# EXERCISE:
Among the lines of the records below, copy those that hold the word "每个请求花费的平均时间".

==================================================

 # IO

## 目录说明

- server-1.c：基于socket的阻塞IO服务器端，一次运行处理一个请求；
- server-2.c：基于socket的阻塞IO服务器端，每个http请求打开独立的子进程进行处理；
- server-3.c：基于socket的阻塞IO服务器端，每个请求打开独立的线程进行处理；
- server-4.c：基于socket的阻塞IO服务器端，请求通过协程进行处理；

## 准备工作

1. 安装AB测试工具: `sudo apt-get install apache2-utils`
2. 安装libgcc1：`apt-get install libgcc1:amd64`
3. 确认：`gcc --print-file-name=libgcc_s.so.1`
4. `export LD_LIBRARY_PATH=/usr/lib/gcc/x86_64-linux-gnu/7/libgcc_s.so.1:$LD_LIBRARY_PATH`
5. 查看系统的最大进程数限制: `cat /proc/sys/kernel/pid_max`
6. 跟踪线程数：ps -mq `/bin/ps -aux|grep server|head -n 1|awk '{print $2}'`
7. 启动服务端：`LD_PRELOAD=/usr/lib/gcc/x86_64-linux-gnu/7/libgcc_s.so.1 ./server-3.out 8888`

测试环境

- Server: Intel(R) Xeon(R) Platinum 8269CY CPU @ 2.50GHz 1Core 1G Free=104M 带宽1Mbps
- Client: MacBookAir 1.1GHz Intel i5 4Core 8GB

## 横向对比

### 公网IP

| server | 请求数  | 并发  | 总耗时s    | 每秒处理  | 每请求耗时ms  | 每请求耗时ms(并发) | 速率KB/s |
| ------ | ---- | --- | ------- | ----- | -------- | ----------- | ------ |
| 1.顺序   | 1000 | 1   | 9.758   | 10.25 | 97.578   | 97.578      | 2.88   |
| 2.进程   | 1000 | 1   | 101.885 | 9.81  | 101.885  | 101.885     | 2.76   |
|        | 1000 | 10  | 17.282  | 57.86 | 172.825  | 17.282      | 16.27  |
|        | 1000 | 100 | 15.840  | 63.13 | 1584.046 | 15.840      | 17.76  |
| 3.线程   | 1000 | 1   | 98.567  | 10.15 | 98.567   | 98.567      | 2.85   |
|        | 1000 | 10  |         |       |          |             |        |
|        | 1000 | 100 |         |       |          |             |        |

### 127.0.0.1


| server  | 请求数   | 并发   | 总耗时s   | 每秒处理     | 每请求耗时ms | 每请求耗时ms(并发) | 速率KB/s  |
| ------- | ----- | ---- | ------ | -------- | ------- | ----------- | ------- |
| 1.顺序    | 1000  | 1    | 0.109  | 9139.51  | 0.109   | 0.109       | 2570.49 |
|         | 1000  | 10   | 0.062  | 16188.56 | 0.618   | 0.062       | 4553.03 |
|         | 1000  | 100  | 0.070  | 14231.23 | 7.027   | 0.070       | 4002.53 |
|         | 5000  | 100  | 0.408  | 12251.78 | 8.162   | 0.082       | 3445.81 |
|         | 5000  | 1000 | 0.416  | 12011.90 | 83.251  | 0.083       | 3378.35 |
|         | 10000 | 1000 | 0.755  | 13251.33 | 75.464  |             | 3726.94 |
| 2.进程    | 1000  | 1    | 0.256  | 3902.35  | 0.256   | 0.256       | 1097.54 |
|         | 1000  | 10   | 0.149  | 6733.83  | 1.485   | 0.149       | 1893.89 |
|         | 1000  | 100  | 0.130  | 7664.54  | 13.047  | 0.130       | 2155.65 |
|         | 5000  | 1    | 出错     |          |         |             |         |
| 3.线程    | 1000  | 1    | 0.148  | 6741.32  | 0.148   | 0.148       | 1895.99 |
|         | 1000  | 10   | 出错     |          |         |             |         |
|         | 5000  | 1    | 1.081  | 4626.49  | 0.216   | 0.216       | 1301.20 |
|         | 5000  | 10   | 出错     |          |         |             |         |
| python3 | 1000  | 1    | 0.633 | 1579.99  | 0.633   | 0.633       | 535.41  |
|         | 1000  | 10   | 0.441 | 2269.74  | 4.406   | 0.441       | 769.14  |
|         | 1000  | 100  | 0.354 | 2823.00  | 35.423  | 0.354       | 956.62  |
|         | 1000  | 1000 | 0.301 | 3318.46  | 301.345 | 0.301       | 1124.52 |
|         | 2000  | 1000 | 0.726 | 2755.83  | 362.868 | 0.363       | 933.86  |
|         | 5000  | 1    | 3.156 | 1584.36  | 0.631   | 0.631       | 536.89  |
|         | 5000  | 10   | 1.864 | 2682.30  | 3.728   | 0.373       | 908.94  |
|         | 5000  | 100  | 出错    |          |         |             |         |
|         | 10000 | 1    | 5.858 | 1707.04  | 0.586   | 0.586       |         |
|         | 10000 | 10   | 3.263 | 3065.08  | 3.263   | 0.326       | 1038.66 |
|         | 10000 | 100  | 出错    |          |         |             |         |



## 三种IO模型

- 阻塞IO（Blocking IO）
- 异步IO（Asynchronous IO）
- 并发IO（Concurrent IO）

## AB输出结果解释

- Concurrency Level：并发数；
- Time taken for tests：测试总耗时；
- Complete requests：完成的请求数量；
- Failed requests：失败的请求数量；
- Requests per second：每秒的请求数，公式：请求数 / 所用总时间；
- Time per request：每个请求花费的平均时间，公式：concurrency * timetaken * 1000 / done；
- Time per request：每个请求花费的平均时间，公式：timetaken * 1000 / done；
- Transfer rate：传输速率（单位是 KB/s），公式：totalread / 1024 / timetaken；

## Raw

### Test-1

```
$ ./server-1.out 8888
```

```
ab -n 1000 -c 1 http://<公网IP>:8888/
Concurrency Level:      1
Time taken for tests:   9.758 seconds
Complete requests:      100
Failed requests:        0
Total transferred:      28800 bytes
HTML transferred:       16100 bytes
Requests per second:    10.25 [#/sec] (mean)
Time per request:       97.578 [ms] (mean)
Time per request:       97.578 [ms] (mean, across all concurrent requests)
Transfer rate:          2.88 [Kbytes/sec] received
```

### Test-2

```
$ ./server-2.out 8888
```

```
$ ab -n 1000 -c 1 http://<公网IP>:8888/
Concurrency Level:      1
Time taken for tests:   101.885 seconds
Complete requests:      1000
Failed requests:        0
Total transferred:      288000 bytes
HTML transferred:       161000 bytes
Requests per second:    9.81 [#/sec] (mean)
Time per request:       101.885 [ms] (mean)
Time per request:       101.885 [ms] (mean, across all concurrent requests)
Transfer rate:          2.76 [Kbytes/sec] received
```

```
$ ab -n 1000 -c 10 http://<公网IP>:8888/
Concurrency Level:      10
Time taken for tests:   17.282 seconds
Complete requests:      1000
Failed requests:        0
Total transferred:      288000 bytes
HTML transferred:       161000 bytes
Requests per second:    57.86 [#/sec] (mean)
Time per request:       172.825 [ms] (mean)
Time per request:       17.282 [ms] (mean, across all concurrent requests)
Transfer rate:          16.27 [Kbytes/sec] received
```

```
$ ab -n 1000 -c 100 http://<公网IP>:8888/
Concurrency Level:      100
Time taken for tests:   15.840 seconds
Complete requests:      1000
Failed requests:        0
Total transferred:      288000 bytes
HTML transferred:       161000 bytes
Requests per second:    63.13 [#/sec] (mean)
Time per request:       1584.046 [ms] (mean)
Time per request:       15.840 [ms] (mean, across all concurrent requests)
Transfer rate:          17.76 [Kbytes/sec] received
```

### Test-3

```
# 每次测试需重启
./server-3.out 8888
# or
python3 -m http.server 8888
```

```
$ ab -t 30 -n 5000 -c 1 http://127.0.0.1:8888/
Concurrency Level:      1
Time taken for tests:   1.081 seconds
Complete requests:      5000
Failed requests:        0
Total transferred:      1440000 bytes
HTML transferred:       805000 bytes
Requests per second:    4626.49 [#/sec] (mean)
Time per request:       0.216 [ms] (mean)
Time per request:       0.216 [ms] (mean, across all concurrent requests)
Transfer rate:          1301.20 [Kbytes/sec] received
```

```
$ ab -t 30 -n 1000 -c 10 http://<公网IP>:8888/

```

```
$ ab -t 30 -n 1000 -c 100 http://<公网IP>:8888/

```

==================================================

# WRITTEN REPLY:
- Time per request：每个请求花费的平均时间，公式：concurrency * timetaken * 1000 / done；
- Time per request：每个请求花费的平均时间，公式：timetaken * 1000 / done；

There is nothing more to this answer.